When the pager receiver receives Korean, English, numeric and symbolic messages by receiving 28-bit codewords (address codewords, message codewords, sync codewords, and idle codewords) from the fixed station, as shown in FIG. Receive in order. That is, when the pager receiver receives each codeword bit by bit from the fixed station and determines that all 28 bits have been received, the full 32-bit BCH code is added by adding 4 bits of dummy bits to the received codeword. Constitute a word (POCSAG codeword). If there is no error in the received codeword, if there is no error, the received codeword is used as it is, and the next operation is performed. If there is an error in the received codeword, it is determined whether the error is less than 3 bits. Is less than 3 bits, corrects the error of the received codeword, uses the error-corrected codeword, and executes the following operation. If the error is more than 3 bits in the received codeword, it is determined whether the received codeword is a paging data codeword.If the received codeword is not a paging data codeword, the received codeword is ignored and the next operation is executed. In the case of a paging data codeword, the received codeword is used as it is and the next operation is performed when it is determined whether or not the received codeword is used.
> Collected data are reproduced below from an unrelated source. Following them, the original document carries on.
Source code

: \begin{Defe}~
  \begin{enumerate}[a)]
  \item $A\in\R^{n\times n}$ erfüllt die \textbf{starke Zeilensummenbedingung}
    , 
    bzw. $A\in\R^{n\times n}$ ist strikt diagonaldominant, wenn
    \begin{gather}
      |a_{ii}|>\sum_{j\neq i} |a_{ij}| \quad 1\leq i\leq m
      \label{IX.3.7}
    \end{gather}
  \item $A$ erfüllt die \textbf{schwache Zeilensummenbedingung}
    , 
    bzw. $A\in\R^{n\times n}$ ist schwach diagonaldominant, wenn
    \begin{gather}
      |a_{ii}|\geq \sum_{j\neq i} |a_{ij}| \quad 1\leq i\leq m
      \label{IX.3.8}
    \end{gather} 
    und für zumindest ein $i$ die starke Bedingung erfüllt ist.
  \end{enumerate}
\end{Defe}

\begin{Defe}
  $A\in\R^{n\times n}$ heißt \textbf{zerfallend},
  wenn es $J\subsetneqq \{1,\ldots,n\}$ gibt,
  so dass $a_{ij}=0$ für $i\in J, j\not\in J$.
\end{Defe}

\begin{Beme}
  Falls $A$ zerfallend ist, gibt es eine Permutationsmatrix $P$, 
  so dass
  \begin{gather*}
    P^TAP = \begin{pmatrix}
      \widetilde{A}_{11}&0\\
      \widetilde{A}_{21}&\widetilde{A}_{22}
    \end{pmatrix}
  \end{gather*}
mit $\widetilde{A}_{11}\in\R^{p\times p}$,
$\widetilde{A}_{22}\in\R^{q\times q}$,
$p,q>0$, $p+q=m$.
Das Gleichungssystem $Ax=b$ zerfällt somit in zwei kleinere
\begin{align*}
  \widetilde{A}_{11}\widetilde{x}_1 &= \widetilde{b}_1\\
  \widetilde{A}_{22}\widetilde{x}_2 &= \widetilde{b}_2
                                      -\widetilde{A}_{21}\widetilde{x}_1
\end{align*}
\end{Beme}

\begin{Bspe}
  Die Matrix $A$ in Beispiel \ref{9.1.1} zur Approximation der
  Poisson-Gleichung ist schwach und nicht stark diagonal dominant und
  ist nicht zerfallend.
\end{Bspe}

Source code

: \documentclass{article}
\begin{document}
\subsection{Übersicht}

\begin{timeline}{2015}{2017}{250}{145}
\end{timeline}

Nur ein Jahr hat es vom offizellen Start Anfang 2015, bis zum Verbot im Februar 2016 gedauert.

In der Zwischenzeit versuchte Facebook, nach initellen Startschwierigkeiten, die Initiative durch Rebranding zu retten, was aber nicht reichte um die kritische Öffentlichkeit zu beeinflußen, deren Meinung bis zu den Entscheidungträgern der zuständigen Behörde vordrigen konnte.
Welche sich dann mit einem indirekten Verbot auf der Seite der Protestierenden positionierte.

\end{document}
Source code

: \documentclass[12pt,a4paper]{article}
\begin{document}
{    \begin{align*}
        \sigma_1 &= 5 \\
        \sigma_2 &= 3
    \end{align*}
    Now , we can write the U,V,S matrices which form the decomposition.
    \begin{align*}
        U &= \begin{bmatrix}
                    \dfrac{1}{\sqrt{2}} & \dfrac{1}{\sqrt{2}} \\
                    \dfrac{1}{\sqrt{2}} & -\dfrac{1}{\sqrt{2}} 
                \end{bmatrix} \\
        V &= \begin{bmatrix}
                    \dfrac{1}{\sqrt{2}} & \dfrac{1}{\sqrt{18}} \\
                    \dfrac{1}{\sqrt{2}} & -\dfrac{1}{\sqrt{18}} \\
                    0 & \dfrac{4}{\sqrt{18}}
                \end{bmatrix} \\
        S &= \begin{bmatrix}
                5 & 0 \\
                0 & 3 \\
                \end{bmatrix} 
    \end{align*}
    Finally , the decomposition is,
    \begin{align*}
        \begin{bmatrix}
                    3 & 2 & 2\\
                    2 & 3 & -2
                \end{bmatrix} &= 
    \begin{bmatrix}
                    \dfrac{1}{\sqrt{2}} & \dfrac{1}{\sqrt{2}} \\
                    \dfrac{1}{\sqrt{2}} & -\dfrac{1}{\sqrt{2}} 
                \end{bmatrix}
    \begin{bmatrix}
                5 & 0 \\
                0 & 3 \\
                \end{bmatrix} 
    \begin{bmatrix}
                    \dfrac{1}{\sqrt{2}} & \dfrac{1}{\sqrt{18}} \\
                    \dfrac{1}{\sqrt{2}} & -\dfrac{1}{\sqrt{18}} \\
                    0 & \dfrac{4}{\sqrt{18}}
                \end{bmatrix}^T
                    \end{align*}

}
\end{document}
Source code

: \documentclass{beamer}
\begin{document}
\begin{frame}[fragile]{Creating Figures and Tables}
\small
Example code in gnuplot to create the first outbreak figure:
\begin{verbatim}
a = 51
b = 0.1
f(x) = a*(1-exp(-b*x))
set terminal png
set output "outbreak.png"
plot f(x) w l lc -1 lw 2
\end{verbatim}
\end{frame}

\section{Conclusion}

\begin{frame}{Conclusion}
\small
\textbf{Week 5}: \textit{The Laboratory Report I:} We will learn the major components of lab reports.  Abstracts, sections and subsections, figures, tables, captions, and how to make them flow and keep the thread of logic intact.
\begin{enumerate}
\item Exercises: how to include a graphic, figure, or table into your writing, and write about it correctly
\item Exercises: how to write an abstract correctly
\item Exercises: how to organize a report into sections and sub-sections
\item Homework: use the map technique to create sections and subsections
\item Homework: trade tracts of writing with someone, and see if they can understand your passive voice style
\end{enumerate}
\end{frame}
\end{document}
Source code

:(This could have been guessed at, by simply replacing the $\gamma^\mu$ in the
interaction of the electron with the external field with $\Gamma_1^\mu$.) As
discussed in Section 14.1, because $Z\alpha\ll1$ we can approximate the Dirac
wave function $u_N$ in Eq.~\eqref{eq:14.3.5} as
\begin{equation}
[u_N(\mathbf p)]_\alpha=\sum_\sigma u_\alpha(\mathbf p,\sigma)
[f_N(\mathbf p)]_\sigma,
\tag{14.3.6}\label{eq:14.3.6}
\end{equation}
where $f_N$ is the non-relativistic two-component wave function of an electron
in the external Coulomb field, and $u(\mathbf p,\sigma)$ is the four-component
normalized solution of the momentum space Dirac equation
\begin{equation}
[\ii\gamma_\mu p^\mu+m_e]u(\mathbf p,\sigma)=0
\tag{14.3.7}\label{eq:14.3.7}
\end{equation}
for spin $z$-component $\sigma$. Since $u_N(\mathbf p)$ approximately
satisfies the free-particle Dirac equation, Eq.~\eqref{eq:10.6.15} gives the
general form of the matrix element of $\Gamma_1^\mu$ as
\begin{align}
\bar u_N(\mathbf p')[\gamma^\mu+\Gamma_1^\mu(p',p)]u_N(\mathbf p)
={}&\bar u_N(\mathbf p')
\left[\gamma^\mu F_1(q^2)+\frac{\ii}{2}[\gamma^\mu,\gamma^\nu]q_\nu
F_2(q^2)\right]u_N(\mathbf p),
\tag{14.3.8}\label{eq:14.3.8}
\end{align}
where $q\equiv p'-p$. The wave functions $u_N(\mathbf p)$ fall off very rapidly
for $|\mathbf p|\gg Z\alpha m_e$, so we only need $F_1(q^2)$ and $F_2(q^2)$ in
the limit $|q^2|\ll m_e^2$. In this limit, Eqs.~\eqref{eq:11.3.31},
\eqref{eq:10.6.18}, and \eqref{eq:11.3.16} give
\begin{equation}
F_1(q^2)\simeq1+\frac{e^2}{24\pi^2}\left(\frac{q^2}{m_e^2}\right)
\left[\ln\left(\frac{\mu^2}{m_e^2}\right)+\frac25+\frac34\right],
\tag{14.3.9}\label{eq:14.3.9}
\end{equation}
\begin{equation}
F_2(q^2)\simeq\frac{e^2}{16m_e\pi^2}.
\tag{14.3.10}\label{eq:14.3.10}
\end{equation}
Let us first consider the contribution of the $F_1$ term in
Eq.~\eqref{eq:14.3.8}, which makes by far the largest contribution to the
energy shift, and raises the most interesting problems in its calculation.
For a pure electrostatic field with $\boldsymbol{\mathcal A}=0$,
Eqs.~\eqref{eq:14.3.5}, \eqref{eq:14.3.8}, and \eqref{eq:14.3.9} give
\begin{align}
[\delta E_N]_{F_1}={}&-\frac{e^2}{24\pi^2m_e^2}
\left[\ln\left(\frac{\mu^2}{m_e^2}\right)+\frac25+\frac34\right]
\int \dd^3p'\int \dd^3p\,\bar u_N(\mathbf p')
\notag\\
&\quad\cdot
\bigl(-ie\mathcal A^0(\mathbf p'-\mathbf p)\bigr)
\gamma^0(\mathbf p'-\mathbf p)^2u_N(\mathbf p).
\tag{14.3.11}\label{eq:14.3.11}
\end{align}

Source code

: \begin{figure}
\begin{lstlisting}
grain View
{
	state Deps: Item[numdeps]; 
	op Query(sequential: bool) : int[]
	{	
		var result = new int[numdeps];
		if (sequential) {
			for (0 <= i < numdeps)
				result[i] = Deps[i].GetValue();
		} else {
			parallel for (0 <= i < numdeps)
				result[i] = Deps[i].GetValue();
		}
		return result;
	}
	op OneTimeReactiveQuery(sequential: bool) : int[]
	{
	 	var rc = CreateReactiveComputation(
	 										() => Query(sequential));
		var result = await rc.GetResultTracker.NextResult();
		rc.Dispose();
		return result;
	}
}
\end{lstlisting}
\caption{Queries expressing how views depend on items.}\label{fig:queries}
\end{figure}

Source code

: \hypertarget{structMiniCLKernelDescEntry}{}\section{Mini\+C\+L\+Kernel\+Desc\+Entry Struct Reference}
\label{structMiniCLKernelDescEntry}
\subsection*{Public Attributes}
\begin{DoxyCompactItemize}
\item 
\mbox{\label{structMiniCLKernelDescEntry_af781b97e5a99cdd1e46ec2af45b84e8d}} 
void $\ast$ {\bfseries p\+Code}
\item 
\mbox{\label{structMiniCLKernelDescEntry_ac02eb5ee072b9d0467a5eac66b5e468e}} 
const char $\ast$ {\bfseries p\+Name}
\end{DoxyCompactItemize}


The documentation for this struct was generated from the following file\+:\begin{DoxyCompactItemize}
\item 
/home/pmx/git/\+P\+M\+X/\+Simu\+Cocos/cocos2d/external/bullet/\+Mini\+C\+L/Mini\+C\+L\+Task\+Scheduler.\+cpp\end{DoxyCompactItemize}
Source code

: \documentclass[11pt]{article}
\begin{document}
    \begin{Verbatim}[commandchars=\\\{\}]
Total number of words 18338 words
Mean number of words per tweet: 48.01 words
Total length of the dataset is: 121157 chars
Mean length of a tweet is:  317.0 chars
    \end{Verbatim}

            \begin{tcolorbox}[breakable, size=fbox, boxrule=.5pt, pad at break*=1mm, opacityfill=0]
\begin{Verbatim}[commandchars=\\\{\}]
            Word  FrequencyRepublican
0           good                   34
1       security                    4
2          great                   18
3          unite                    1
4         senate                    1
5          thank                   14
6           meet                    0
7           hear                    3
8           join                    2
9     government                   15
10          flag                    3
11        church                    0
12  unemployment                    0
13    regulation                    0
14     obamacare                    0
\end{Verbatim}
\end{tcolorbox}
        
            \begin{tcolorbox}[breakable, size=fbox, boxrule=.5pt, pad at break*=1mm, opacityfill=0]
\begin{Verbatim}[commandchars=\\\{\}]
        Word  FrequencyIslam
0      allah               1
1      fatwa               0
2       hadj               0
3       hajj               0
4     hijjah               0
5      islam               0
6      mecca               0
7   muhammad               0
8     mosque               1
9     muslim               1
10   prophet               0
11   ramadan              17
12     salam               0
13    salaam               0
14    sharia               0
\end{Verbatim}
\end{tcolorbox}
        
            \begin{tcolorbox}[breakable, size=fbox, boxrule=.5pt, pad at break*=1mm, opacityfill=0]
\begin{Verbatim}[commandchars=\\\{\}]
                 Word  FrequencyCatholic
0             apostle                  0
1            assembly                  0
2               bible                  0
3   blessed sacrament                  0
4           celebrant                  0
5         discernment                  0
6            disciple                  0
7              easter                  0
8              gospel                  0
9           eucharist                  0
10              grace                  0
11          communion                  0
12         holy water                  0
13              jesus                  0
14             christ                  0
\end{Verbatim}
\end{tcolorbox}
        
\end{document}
In the above description, a dummy bit is set to 4 bits in each of an address codeword, a message codeword, a sync codeword, and an idle codeword, and a 4-bit dummy bit is added to each 28-bit codeword received upon actual reception. A BCH codeword (POCSAG codeword) is configured, but is not limited thereto. A complete BCH codeword (POCSAG codeword) is obtained by adding or subtracting the number of bits of a dummy bit to a received codeword within a range capable of receiving Korean messages. Can be configured.

Claims (2)

CLAIMS 1. A message transmission method of a paging system, comprising: a first step of setting a predetermined number of dummy bits in an address codeword, a message codeword, a sync codeword, and an idle codeword of a 32-bit POCSAG code method; And a second step of transmitting an address codeword, a message codeword, a sync codeword, and an idle codeword consisting of bits other than the dummy bits in units of bits. A first step of receiving a codeword including an address codeword, a message codeword, a sync codeword, and an idle codeword in units of bits; A second step of checking whether the codeword has been received by a predetermined number of bits; A third step of returning to the first step when the codeword is not received by the predetermined number of bits in the second step; A fourth step of constructing a 32-bit POCSAG code type codeword by adding dummy bits of a predetermined number of bits to the received codeword when the codeword is received by a predetermined number of bits in the second step; A fifth step of detecting an error of the codeword configured in the fourth step; A sixth step of using the codeword when no error is detected in the fifth step; A seventh step of checking whether an error bit number is greater than or equal to a predetermined bit when an error is detected in the fifth step; An eighth step of correcting an error of the codeword if the number of error bits is not more than a predetermined bit in the seventh step; A ninth step of determining whether the received codeword is a paging data codeword when the number of error bits is greater than a predetermined bit in the seventh step; A tenth step of using or ignoring the corresponding codeword when the codeword is determined to be a paging data codeword in the ninth step; And the eleventh step of disregarding the codeword when the codeword is not determined to be a paging data codeword in the ninth step.